Das war in meiner Kindheit, und seitdem bin ich und sind wir alle doch erwachsen geworden. Warum sollte man sich mit Atomkrieg drohen oder Russland als Feind sehen? Ist doch dumm, das haben wir doch zum Glück abgelegt. Warum ist das jetzt wieder da? Was bedeutet das für unser Leben? Was, wenn Trump 2024 wieder Präsident werden sollte (Hoffentlich geht er vorher in den Knast…)? Was, wenn Trump Präsident wird und die NATO verlässt? Wäre es eine reale Gefahr, dass Putin dann Westeuropa angreift?
So sehr ich als Kind die USA bewundert habe wegen ihrer Mondlandung, wegen ihres Einsatzes für Frieden und Demokratie (und gegen Nazi-Deutschland), wegen ihrer freiheitlichen Werte, so sehr hat sich als Erwachsene meine Meinung geändert. Die USA hat schwere Probleme, meiner Meinung nach ist sie aufgrund ihres völlig im 18. Jahrhundert erstarrten Regierungsapparates und des Einflusses von Fundamentalisten ein „failed State“. Aber durch den Angriff Russlands auf die Ukraine bin ich persönlich doch froh, dass es die USA gibt und dass sie uns beschützen würde.
Und ich schäme mich selbst. Noch kürzlich habe ich immer wieder stolz gesagt, wie froh ich bin, Europäerin zu sein und nicht US-Amerikanerin. Und jetzt beißt Putin um sich und ich renne metaphorisch gesehen doch schnell wieder zurück zu Papa USA.
Warum tangiert es mich so?
Ich selbst fühle mich außerdem schuldig, weil der Krieg in der Ukraine mich und so viele andere Menschen deutlich mehr mitnimmt als andere Kriege. In Syrien und Afghanistan passieren noch schlimmere Gräuel, aber das hat mich nicht so bis ins Mark tangiert. Menschen wie mir wird nun Doppelmoral vorgeworfen. Warum dieser Aufschrei beim Einmarsch in die Ukraine, und Syrien ist euch völlig egal? Dass Menschen im Mittelmeer ertrinken ist euch völlig egal?
Auch damit muss man erst umgehen. Und Antworten finden.
Traktoren, die Panzer klauen
Ein kleiner Lichtblick ist dafür der Twitter-Account „Ukrainian Meme Forces„, der im Februar 2022 vermutlich als direkte Reaktion auf den Krieg gegründet wurde. Ich weiß nicht, wer ihn betreibt, und auch wenn das alles nun wirklich nicht zum Lachen ist, gibt es dort immer wieder tagesaktuell treffende Memes. Traktoren, die russische Panzer stehlen, haben aktuell Hochkonjunktur.
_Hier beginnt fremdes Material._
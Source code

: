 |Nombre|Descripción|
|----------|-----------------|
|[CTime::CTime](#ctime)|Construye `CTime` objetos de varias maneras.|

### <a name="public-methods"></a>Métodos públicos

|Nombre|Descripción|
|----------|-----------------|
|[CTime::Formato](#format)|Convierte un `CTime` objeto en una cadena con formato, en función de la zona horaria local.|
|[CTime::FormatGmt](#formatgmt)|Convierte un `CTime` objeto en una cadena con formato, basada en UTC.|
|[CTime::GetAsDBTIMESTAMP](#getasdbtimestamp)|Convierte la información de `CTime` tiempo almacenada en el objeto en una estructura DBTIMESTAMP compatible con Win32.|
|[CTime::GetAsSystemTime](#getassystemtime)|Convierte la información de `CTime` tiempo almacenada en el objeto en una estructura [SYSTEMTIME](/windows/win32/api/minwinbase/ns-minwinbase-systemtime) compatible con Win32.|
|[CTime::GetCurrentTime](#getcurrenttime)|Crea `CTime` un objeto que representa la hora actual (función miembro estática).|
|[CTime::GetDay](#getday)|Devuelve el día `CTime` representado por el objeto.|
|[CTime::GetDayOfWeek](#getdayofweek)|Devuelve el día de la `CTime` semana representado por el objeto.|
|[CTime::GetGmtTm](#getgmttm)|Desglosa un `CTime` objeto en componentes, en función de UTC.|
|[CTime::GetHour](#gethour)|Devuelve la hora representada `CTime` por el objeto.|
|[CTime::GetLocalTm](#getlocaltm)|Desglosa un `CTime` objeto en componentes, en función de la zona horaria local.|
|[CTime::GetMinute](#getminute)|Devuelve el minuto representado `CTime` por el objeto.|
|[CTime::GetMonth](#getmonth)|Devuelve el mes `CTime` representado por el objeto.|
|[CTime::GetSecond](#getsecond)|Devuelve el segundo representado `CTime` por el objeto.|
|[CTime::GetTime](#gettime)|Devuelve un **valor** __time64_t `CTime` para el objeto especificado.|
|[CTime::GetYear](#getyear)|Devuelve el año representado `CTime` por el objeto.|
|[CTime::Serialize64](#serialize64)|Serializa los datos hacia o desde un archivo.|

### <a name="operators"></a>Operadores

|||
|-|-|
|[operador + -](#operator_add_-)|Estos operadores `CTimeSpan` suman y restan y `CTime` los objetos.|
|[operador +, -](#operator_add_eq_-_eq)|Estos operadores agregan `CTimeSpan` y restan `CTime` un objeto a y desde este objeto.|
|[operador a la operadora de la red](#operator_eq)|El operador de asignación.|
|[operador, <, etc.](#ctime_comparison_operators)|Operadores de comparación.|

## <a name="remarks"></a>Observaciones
Beileid und Hochachtung für russische Kriegsgegner
In Gedanken bin ich außerdem bei all den russischen Staatsbürgern auf der Welt, von denen viele auch die Welt nicht mehr verstehen. Auf Twitter las ich in den ersten Kriegstagen das Statement eines Russen.
Unsere ganze Identität basiert darauf, dass wir mit vereinten Kräften und unter hohen Opfern im Krieg die Nazis besiegt haben. Und dann wacht man eines Morgens auf und stellt fest, dass man selbst Deutschland im Jahr 1941 [dem Jahr des Überfalls des Dt. Reichs auf die Sowjetunion] ist.
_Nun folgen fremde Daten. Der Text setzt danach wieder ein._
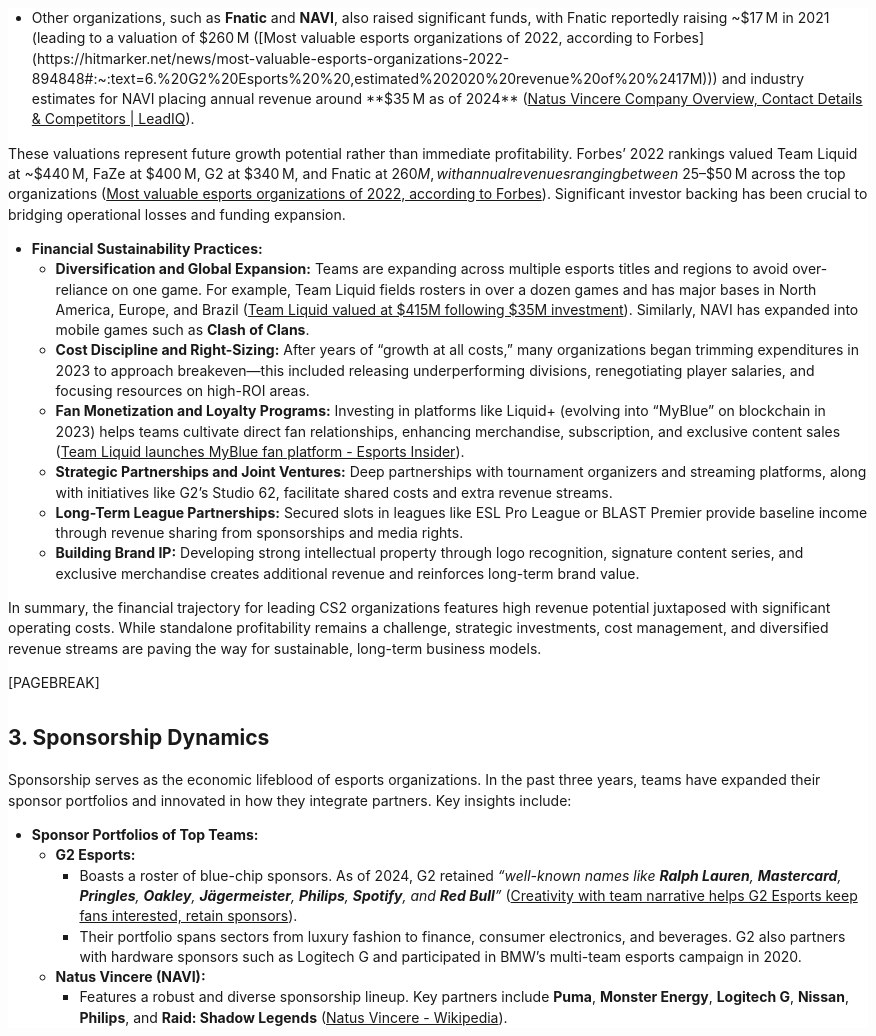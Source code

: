   - Other organizations, such as **Fnatic** and **NAVI**, also raised significant funds, with Fnatic reportedly raising ~$17 M in 2021 (leading to a valuation of $260 M ([Most valuable esports organizations of 2022, according to Forbes](https://hitmarker.net/news/most-valuable-esports-organizations-2022-894848#:~:text=6.%20G2%20Esports%20%20,estimated%202020%20revenue%20of%20%2417M))) and industry estimates for NAVI placing annual revenue around **$35 M as of 2024** ([Natus Vincere Company Overview, Contact Details & Competitors | LeadIQ](https://leadiq.com/c/natus-vincere/5a1d98b82300005900875b91#:~:text=How%20much%20revenue%20does%20Natus,Vincere%20generate)).

  These valuations represent future growth potential rather than immediate profitability. Forbes’ 2022 rankings valued Team Liquid at ~$440 M, FaZe at $400 M, G2 at $340 M, and Fnatic at $260 M, with annual revenues ranging between ~$25–$50 M across the top organizations ([Most valuable esports organizations of 2022, according to Forbes](https://hitmarker.net/news/most-valuable-esports-organizations-2022-894848#:~:text=1.%20TSM%20FTX%20%20,estimated%202020%20revenue%20of%20%2428M)). Significant investor backing has been crucial to bridging operational losses and funding expansion.

- **Financial Sustainability Practices:**
  - **Diversification and Global Expansion:** Teams are expanding across multiple esports titles and regions to avoid over-reliance on one game. For example, Team Liquid fields rosters in over a dozen games and has major bases in North America, Europe, and Brazil ([Team Liquid valued at $415M following $35M investment](https://hitmarker.net/news/team-liquid-35m-investment-2230762#:~:text=Liquid%20at%20%24310M%20%E2%80%94%20ranked,and%20further%20expansion%20into%20Brazil)). Similarly, NAVI has expanded into mobile games such as **Clash of Clans**.
  - **Cost Discipline and Right-Sizing:** After years of “growth at all costs,” many organizations began trimming expenditures in 2023 to approach breakeven—this included releasing underperforming divisions, renegotiating player salaries, and focusing resources on high-ROI areas.
  - **Fan Monetization and Loyalty Programs:** Investing in platforms like Liquid+ (evolving into “MyBlue” on blockchain in 2023) helps teams cultivate direct fan relationships, enhancing merchandise, subscription, and exclusive content sales ([Team Liquid launches MyBlue fan platform - Esports Insider](https://esportsinsider.com/2024/11/team-liquid-myblue-platform#:~:text=Team%20Liquid%20launches%20MyBlue%20fan,is%20an%20expansion%20of%20Liquid)).
  - **Strategic Partnerships and Joint Ventures:** Deep partnerships with tournament organizers and streaming platforms, along with initiatives like G2’s Studio 62, facilitate shared costs and extra revenue streams.
  - **Long-Term League Partnerships:** Secured slots in leagues like ESL Pro League or BLAST Premier provide baseline income through revenue sharing from sponsorships and media rights.
  - **Building Brand IP:** Developing strong intellectual property through logo recognition, signature content series, and exclusive merchandise creates additional revenue and reinforces long-term brand value.

In summary, the financial trajectory for leading CS2 organizations features high revenue potential juxtaposed with significant operating costs. While standalone profitability remains a challenge, strategic investments, cost management, and diversified revenue streams are paving the way for sustainable, long-term business models.

[PAGEBREAK]

## 3. Sponsorship Dynamics

Sponsorship serves as the economic lifeblood of esports organizations. In the past three years, teams have expanded their sponsor portfolios and innovated in how they integrate partners. Key insights include:

- **Sponsor Portfolios of Top Teams:**
  - **G2 Esports:**  
    - Boasts a roster of blue-chip sponsors. As of 2024, G2 retained *“well-known names like **Ralph Lauren**, **Mastercard**, **Pringles**, **Oakley**, **Jägermeister**, **Philips**, **Spotify**, and **Red Bull**”* ([Creativity with team narrative helps G2 Esports keep fans interested, retain sponsors](https://www.sportsbusinessjournal.com/Articles/2024/03/28/g2-esports#:~:text=has%20retained%20all%20of%20its,Philips%2C%20Spotify%20and%20Red%20Bull)).
    - Their portfolio spans sectors from luxury fashion to finance, consumer electronics, and beverages. G2 also partners with hardware sponsors such as Logitech G and participated in BMW’s multi-team esports campaign in 2020.
  - **Natus Vincere (NAVI):**  
    - Features a robust and diverse sponsorship lineup. Key partners include **Puma**, **Monster Energy**, **Logitech G**, **Nissan**, **Philips**, and **Raid: Shadow Legends** ([Natus Vincere - Wikipedia](https://en.wikipedia.org/wiki/Natus_Vincere#:~:text=Partners)).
Tweet eines Russen auf Englisch, den Original-Tweet finde ich nicht mehr
Das stelle ich mir hart vor. Ich als Deutsche trage immer irgendwie eine gewisse Scham oder Schuld mit mir herum, dass wir schon zwei Weltkriege angefangen haben, Millionen Juden und andere Minderheiten getötet haben. Das gehört zu meiner Identität dazu. Die Russen haben das auch, nur eben das Gegenteil, für sie ist verankert, dass sie im „Großen Vaterländischen Krieg“ die Guten waren. Und das hat sich gerade komplett ins Gegenteil verkehrt. Das muss hart sein.
Russland ist zur „Persona“ non grata geworden, Russen werden leider überall angefeindet. Dabei können sie ja nichts dafür. Ich habe so viele schockierte Russen auf Twitter gesehen, die sich schämen und das Gefühl haben, sich für ihr Land entschuldigen zu müssen.
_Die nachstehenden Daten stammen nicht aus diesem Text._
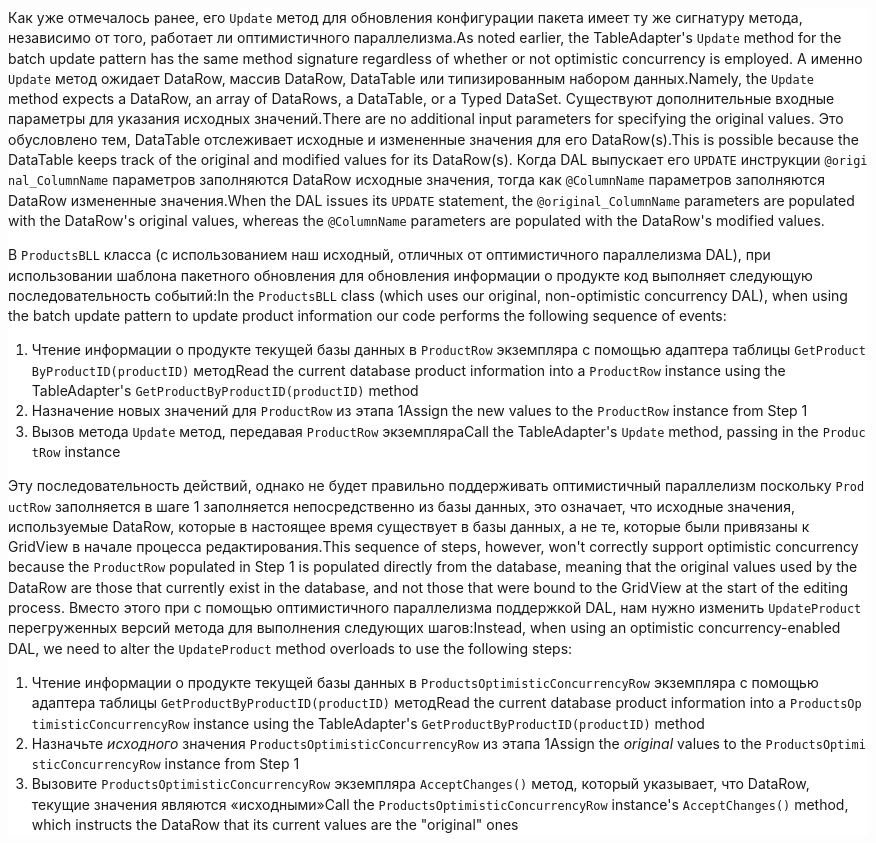 <span data-ttu-id="a41dd-236">Как уже отмечалось ранее, его `Update` метод для обновления конфигурации пакета имеет ту же сигнатуру метода, независимо от того, работает ли оптимистичного параллелизма.</span><span class="sxs-lookup"><span data-stu-id="a41dd-236">As noted earlier, the TableAdapter's `Update` method for the batch update pattern has the same method signature regardless of whether or not optimistic concurrency is employed.</span></span> <span data-ttu-id="a41dd-237">А именно `Update` метод ожидает DataRow, массив DataRow, DataTable или типизированным набором данных.</span><span class="sxs-lookup"><span data-stu-id="a41dd-237">Namely, the `Update` method expects a DataRow, an array of DataRows, a DataTable, or a Typed DataSet.</span></span> <span data-ttu-id="a41dd-238">Существуют дополнительные входные параметры для указания исходных значений.</span><span class="sxs-lookup"><span data-stu-id="a41dd-238">There are no additional input parameters for specifying the original values.</span></span> <span data-ttu-id="a41dd-239">Это обусловлено тем, DataTable отслеживает исходные и измененные значения для его DataRow(s).</span><span class="sxs-lookup"><span data-stu-id="a41dd-239">This is possible because the DataTable keeps track of the original and modified values for its DataRow(s).</span></span> <span data-ttu-id="a41dd-240">Когда DAL выпускает его `UPDATE` инструкции `@original_ColumnName` параметров заполняются DataRow исходные значения, тогда как `@ColumnName` параметров заполняются DataRow измененные значения.</span><span class="sxs-lookup"><span data-stu-id="a41dd-240">When the DAL issues its `UPDATE` statement, the `@original_ColumnName` parameters are populated with the DataRow's original values, whereas the `@ColumnName` parameters are populated with the DataRow's modified values.</span></span>

<span data-ttu-id="a41dd-241">В `ProductsBLL` класса (с использованием наш исходный, отличных от оптимистичного параллелизма DAL), при использовании шаблона пакетного обновления для обновления информации о продукте код выполняет следующую последовательность событий:</span><span class="sxs-lookup"><span data-stu-id="a41dd-241">In the `ProductsBLL` class (which uses our original, non-optimistic concurrency DAL), when using the batch update pattern to update product information our code performs the following sequence of events:</span></span>

1. <span data-ttu-id="a41dd-242">Чтение информации о продукте текущей базы данных в `ProductRow` экземпляра с помощью адаптера таблицы `GetProductByProductID(productID)` метод</span><span class="sxs-lookup"><span data-stu-id="a41dd-242">Read the current database product information into a `ProductRow` instance using the TableAdapter's `GetProductByProductID(productID)` method</span></span>
2. <span data-ttu-id="a41dd-243">Назначение новых значений для `ProductRow` из этапа 1</span><span class="sxs-lookup"><span data-stu-id="a41dd-243">Assign the new values to the `ProductRow` instance from Step 1</span></span>
3. <span data-ttu-id="a41dd-244">Вызов метода `Update` метод, передавая `ProductRow` экземпляра</span><span class="sxs-lookup"><span data-stu-id="a41dd-244">Call the TableAdapter's `Update` method, passing in the `ProductRow` instance</span></span>

<span data-ttu-id="a41dd-245">Эту последовательность действий, однако не будет правильно поддерживать оптимистичный параллелизм поскольку `ProductRow` заполняется в шаге 1 заполняется непосредственно из базы данных, это означает, что исходные значения, используемые DataRow, которые в настоящее время существует в базы данных, а не те, которые были привязаны к GridView в начале процесса редактирования.</span><span class="sxs-lookup"><span data-stu-id="a41dd-245">This sequence of steps, however, won't correctly support optimistic concurrency because the `ProductRow` populated in Step 1 is populated directly from the database, meaning that the original values used by the DataRow are those that currently exist in the database, and not those that were bound to the GridView at the start of the editing process.</span></span> <span data-ttu-id="a41dd-246">Вместо этого при с помощью оптимистичного параллелизма поддержкой DAL, нам нужно изменить `UpdateProduct` перегруженных версий метода для выполнения следующих шагов:</span><span class="sxs-lookup"><span data-stu-id="a41dd-246">Instead, when using an optimistic concurrency-enabled DAL, we need to alter the `UpdateProduct` method overloads to use the following steps:</span></span>

1. <span data-ttu-id="a41dd-247">Чтение информации о продукте текущей базы данных в `ProductsOptimisticConcurrencyRow` экземпляра с помощью адаптера таблицы `GetProductByProductID(productID)` метод</span><span class="sxs-lookup"><span data-stu-id="a41dd-247">Read the current database product information into a `ProductsOptimisticConcurrencyRow` instance using the TableAdapter's `GetProductByProductID(productID)` method</span></span>
2. <span data-ttu-id="a41dd-248">Назначьте *исходного* значения `ProductsOptimisticConcurrencyRow` из этапа 1</span><span class="sxs-lookup"><span data-stu-id="a41dd-248">Assign the *original* values to the `ProductsOptimisticConcurrencyRow` instance from Step 1</span></span>
3. <span data-ttu-id="a41dd-249">Вызовите `ProductsOptimisticConcurrencyRow` экземпляра `AcceptChanges()` метод, который указывает, что DataRow, текущие значения являются «исходными»</span><span class="sxs-lookup"><span data-stu-id="a41dd-249">Call the `ProductsOptimisticConcurrencyRow` instance's `AcceptChanges()` method, which instructs the DataRow that its current values are the "original" ones</span></span>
Und dann noch die vielen russischen Staatsbürger, die sich in Russland selbst auf die Straße wagen und gegen den Krieg protestieren. Tausende Festnahmen, bis zu 15 Jahre Haft. Das Wort „Krieg“ darf gar nicht im Zusammenhang mit dem Überfall auf die Ukraine genannt werden. Menschen werden verhaftet, die nur ein weißes Plakat ohne Text hochhalten, die auf einen kleinen Zettel „Zwei Worte“ schreiben (bedeutet: Kein Krieg!) oder überhaupt irgendwas in die Kamera sagen (beides hier). Die Nachrichtensender-Mitarbeiterin, die live in Russland für einige Sekunden ein Schild hochhielt, wusste sicher genau, dass ihr drakonische Strafen drohen.
Meine Hochachtung vor diesen Menschen. Und ich bin traurig, dass es in Russland soweit gekommen ist.
Heute Morgen habe ich mir auch die Website der russischen Zeitung Nowaja Gaseta (Новая Газета) angeschaut. Laut Wikipedia ist das eine der letzten unabhängigen Medien in Russland, und auf Wikipedia liest man auch, dass bereits mehrere Journalisten dieser Zeitung bis 2021 ermordet wurden. Ich kann kein russisch, aber man kann sich ja eine Übersetzung des Textes anzeigen lassen. Und wow …. sind die mutig. Sitz der Zeitung ist Moskau.
Und wow, ja, sie berichten über den Krieg in jeder denkbaren möglichen Weise. Gut, „Krieg“ dürfen sie nicht schreiben. Sie schreiben «спецоперацию», also „Sondereinsatz“, so wie die russischen Behörden es verlangen. Oder statt dem Wort Krieg schreiben sie „…. [von den russischen Behörden verbotenes Wort]“. Aber sie berichten über die Proteste gegen den Krieg, sie berichten aus der Ukraine, sie berichten aus einem Pariser Flüchtlingslager für Ukrainer, sie berichten von Müttern, die sich um ihre wehrpflichtigen Söhne in der Ukraine sorgen.
Dazu gehört richtig Mut. Denn all das ergibt ein deutliches und sehr emotionales Bild dessen, was die eigene Regierung anrichtet. Und genau das will die Regierung ja nicht sehen.
Bei uns dann gleichzeitig Menschen zu sehen, die sich mit Anne Frank und Juden im Dritten Reich vergleichen, weil sie eine Maske tragen sollen, ist der Hohn schlechthin. Die Welt ist so absurd.